Ja, 50/50 is good. I think most AVCs regulate to about that. Topping up to that in the absence of a working AVC or snifter makes sense. DonL originally stated he runs his with 25% air which is not much drawdown and if neglected won't take long to waterlog. Supercharging was suggested but it comes with the risk of air blowing resin out of a softener. The odds might be small but increases with the number of power outages.

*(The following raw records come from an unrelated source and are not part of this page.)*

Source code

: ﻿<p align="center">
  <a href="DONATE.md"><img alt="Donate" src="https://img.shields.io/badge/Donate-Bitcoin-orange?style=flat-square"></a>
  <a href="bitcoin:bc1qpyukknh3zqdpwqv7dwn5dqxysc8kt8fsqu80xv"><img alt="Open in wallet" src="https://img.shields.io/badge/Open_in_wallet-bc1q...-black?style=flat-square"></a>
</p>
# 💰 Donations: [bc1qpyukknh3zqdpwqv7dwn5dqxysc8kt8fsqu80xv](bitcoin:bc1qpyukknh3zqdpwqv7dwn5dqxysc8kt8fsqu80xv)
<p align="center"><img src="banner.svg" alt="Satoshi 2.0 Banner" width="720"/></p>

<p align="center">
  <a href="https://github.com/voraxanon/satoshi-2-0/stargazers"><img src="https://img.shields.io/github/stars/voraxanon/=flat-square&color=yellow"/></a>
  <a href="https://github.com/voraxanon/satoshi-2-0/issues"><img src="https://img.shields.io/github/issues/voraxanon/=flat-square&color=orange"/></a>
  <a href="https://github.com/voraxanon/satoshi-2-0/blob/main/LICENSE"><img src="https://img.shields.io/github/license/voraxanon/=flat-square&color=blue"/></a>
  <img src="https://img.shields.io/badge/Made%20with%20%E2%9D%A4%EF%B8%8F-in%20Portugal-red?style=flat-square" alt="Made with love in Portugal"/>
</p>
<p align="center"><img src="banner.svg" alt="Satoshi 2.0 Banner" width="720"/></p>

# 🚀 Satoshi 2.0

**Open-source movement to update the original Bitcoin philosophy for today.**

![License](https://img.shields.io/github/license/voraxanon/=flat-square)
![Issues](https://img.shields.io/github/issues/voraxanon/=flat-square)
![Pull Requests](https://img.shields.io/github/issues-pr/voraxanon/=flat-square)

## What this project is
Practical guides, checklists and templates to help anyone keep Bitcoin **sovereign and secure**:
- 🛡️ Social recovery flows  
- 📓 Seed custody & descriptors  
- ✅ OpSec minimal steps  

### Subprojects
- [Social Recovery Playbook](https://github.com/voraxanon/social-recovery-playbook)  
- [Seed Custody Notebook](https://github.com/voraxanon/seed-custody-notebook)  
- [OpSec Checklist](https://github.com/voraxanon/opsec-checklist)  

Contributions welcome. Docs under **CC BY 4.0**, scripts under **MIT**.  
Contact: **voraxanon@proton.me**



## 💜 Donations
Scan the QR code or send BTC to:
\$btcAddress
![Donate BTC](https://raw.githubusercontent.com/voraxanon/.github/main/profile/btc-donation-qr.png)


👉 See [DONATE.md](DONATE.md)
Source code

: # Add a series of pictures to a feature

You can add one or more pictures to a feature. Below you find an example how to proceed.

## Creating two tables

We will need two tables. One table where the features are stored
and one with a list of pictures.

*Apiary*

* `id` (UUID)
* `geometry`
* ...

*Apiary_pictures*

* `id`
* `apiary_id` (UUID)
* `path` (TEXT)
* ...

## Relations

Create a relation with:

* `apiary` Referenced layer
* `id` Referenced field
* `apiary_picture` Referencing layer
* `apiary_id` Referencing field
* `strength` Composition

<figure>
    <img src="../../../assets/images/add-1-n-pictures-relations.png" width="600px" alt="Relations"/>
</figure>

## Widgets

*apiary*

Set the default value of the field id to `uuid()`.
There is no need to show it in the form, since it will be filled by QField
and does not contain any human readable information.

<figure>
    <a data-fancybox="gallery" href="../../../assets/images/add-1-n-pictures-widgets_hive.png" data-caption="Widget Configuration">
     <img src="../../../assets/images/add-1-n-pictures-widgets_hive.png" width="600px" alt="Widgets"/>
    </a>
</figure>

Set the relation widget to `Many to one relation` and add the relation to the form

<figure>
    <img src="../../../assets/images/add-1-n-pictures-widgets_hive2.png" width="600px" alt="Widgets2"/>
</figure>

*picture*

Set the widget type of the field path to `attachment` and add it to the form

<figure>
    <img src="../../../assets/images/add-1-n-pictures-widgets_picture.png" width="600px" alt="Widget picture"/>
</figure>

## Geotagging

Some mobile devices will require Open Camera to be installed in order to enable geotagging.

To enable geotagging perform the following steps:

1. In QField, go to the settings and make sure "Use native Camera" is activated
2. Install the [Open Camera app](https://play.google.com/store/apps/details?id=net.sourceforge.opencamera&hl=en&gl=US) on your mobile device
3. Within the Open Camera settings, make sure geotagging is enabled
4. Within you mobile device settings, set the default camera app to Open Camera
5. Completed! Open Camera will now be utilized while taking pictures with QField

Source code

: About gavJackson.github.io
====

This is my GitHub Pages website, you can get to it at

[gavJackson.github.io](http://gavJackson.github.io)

IKWYM about a bladderless tank continuing to push water until the pressure is nearly 0 if not supercharged. A bladder tank is nearly empty at the kick-in pressure and has very little in reserve. If a galvanized tank is supercharged to about the same as a bladder, it too would have little in reserve. Giving a bladderless tank a 20 PSI head on a 40/60 system would give you lots of reserve and more drawdown.

I often hear people say they want a bigger tank in case the power goes out, but usually they are considering a bladder tank. Bladder tanks don't have fussy AVCs to deal with and don't need topping up so they are good for displaced city folk like Zaza Gabor (Green Acres). I'm not a fan of those little 4 gallon tanks either.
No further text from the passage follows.